======== DATA EXTRACT

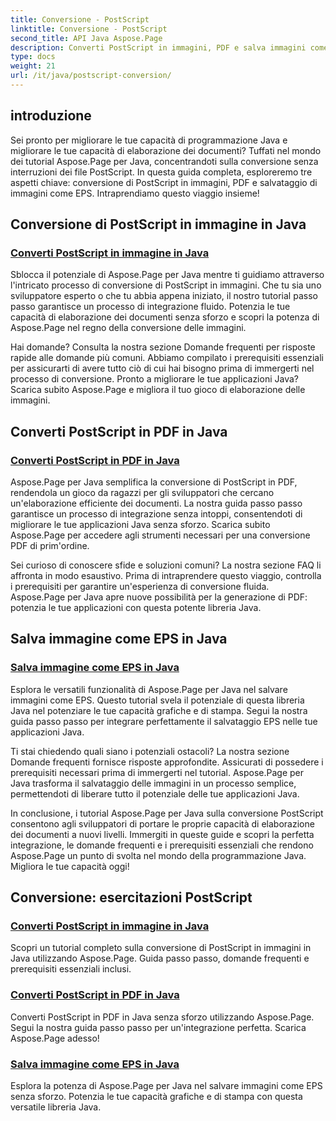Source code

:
 ```yaml
---
title: Conversione - PostScript
linktitle: Conversione - PostScript
second_title: API Java Aspose.Page
description: Converti PostScript in immagini, PDF e salva immagini come EPS in Java con i tutorial Aspose.Page. Guide dettagliate, domande frequenti e prerequisiti per un'integrazione perfetta.
type: docs
weight: 21
url: /it/java/postscript-conversion/
---
```

## introduzione

Sei pronto per migliorare le tue capacità di programmazione Java e migliorare le tue capacità di elaborazione dei documenti? Tuffati nel mondo dei tutorial Aspose.Page per Java, concentrandoti sulla conversione senza interruzioni dei file PostScript. In questa guida completa, esploreremo tre aspetti chiave: conversione di PostScript in immagini, PDF e salvataggio di immagini come EPS. Intraprendiamo questo viaggio insieme!

## Conversione di PostScript in immagine in Java

### [Converti PostScript in immagine in Java](./to-image/)

Sblocca il potenziale di Aspose.Page per Java mentre ti guidiamo attraverso l'intricato processo di conversione di PostScript in immagini. Che tu sia uno sviluppatore esperto o che tu abbia appena iniziato, il nostro tutorial passo passo garantisce un processo di integrazione fluido. Potenzia le tue capacità di elaborazione dei documenti senza sforzo e scopri la potenza di Aspose.Page nel regno della conversione delle immagini.

Hai domande? Consulta la nostra sezione Domande frequenti per risposte rapide alle domande più comuni. Abbiamo compilato i prerequisiti essenziali per assicurarti di avere tutto ciò di cui hai bisogno prima di immergerti nel processo di conversione. Pronto a migliorare le tue applicazioni Java? Scarica subito Aspose.Page e migliora il tuo gioco di elaborazione delle immagini.

## Converti PostScript in PDF in Java

### [Converti PostScript in PDF in Java](./to-pdf/)

Aspose.Page per Java semplifica la conversione di PostScript in PDF, rendendola un gioco da ragazzi per gli sviluppatori che cercano un'elaborazione efficiente dei documenti. La nostra guida passo passo garantisce un processo di integrazione senza intoppi, consentendoti di migliorare le tue applicazioni Java senza sforzo. Scarica subito Aspose.Page per accedere agli strumenti necessari per una conversione PDF di prim'ordine.

Sei curioso di conoscere sfide e soluzioni comuni? La nostra sezione FAQ li affronta in modo esaustivo. Prima di intraprendere questo viaggio, controlla i prerequisiti per garantire un'esperienza di conversione fluida. Aspose.Page per Java apre nuove possibilità per la generazione di PDF: potenzia le tue applicazioni con questa potente libreria Java.

## Salva immagine come EPS in Java

### [Salva immagine come EPS in Java](./save-image-as-eps/)

Esplora le versatili funzionalità di Aspose.Page per Java nel salvare immagini come EPS. Questo tutorial svela il potenziale di questa libreria Java nel potenziare le tue capacità grafiche e di stampa. Segui la nostra guida passo passo per integrare perfettamente il salvataggio EPS nelle tue applicazioni Java.

Ti stai chiedendo quali siano i potenziali ostacoli? La nostra sezione Domande frequenti fornisce risposte approfondite. Assicurati di possedere i prerequisiti necessari prima di immergerti nel tutorial. Aspose.Page per Java trasforma il salvataggio delle immagini in un processo semplice, permettendoti di liberare tutto il potenziale delle tue applicazioni Java.

In conclusione, i tutorial Aspose.Page per Java sulla conversione PostScript consentono agli sviluppatori di portare le proprie capacità di elaborazione dei documenti a nuovi livelli. Immergiti in queste guide e scopri la perfetta integrazione, le domande frequenti e i prerequisiti essenziali che rendono Aspose.Page un punto di svolta nel mondo della programmazione Java. Migliora le tue capacità oggi!
## Conversione: esercitazioni PostScript
### [Converti PostScript in immagine in Java](./to-image/)
Scopri un tutorial completo sulla conversione di PostScript in immagini in Java utilizzando Aspose.Page. Guida passo passo, domande frequenti e prerequisiti essenziali inclusi.
### [Converti PostScript in PDF in Java](./to-pdf/)
Converti PostScript in PDF in Java senza sforzo utilizzando Aspose.Page. Segui la nostra guida passo passo per un'integrazione perfetta. Scarica Aspose.Page adesso!
### [Salva immagine come EPS in Java](./save-image-as-eps/)
Esplora la potenza di Aspose.Page per Java nel salvare immagini come EPS senza sforzo. Potenzia le tue capacità grafiche e di stampa con questa versatile libreria Java.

================

## TASK OBJECTIVE:
Please retype the listing in full, exactly as given, and skip every image.

## ANSWER:
Source code

:
 ```yaml
---
title: Conversione - PostScript
linktitle: Conversione - PostScript
second_title: API Java Aspose.Page
description: Converti PostScript in immagini, PDF e salva immagini come EPS in Java con i tutorial Aspose.Page. Guide dettagliate, domande frequenti e prerequisiti per un'integrazione perfetta.
type: docs
weight: 21
url: /it/java/postscript-conversion/
---
```

## introduzione

Sei pronto per migliorare le tue capacità di programmazione Java e migliorare le tue capacità di elaborazione dei documenti? Tuffati nel mondo dei tutorial Aspose.Page per Java, concentrandoti sulla conversione senza interruzioni dei file PostScript. In questa guida completa, esploreremo tre aspetti chiave: conversione di PostScript in immagini, PDF e salvataggio di immagini come EPS. Intraprendiamo questo viaggio insieme!

## Conversione di PostScript in immagine in Java

### [Converti PostScript in immagine in Java](./to-image/)

Sblocca il potenziale di Aspose.Page per Java mentre ti guidiamo attraverso l'intricato processo di conversione di PostScript in immagini. Che tu sia uno sviluppatore esperto o che tu abbia appena iniziato, il nostro tutorial passo passo garantisce un processo di integrazione fluido. Potenzia le tue capacità di elaborazione dei documenti senza sforzo e scopri la potenza di Aspose.Page nel regno della conversione delle immagini.

Hai domande? Consulta la nostra sezione Domande frequenti per risposte rapide alle domande più comuni. Abbiamo compilato i prerequisiti essenziali per assicurarti di avere tutto ciò di cui hai bisogno prima di immergerti nel processo di conversione. Pronto a migliorare le tue applicazioni Java? Scarica subito Aspose.Page e migliora il tuo gioco di elaborazione delle immagini.

## Converti PostScript in PDF in Java

### [Converti PostScript in PDF in Java](./to-pdf/)

Aspose.Page per Java semplifica la conversione di PostScript in PDF, rendendola un gioco da ragazzi per gli sviluppatori che cercano un'elaborazione efficiente dei documenti. La nostra guida passo passo garantisce un processo di integrazione senza intoppi, consentendoti di migliorare le tue applicazioni Java senza sforzo. Scarica subito Aspose.Page per accedere agli strumenti necessari per una conversione PDF di prim'ordine.

Sei curioso di conoscere sfide e soluzioni comuni? La nostra sezione FAQ li affronta in modo esaustivo. Prima di intraprendere questo viaggio, controlla i prerequisiti per garantire un'esperienza di conversione fluida. Aspose.Page per Java apre nuove possibilità per la generazione di PDF: potenzia le tue applicazioni con questa potente libreria Java.

## Salva immagine come EPS in Java

### [Salva immagine come EPS in Java](./save-image-as-eps/)

Esplora le versatili funzionalità di Aspose.Page per Java nel salvare immagini come EPS. Questo tutorial svela il potenziale di questa libreria Java nel potenziare le tue capacità grafiche e di stampa. Segui la nostra guida passo passo per integrare perfettamente il salvataggio EPS nelle tue applicazioni Java.

Ti stai chiedendo quali siano i potenziali ostacoli? La nostra sezione Domande frequenti fornisce risposte approfondite. Assicurati di possedere i prerequisiti necessari prima di immergerti nel tutorial. Aspose.Page per Java trasforma il salvataggio delle immagini in un processo semplice, permettendoti di liberare tutto il potenziale delle tue applicazioni Java.

In conclusione, i tutorial Aspose.Page per Java sulla conversione PostScript consentono agli sviluppatori di portare le proprie capacità di elaborazione dei documenti a nuovi livelli. Immergiti in queste guide e scopri la perfetta integrazione, le domande frequenti e i prerequisiti essenziali che rendono Aspose.Page un punto di svolta nel mondo della programmazione Java. Migliora le tue capacità oggi!
## Conversione: esercitazioni PostScript
### [Converti PostScript in immagine in Java](./to-image/)
Scopri un tutorial completo sulla conversione di PostScript in immagini in Java utilizzando Aspose.Page. Guida passo passo, domande frequenti e prerequisiti essenziali inclusi.
### [Converti PostScript in PDF in Java](./to-pdf/)
Converti PostScript in PDF in Java senza sforzo utilizzando Aspose.Page. Segui la nostra guida passo passo per un'integrazione perfetta. Scarica Aspose.Page adesso!
### [Salva immagine come EPS in Java](./save-image-as-eps/)
Esplora la potenza di Aspose.Page per Java nel salvare immagini come EPS senza sforzo. Potenzia le tue capacità grafiche e di stampa con questa versatile libreria Java.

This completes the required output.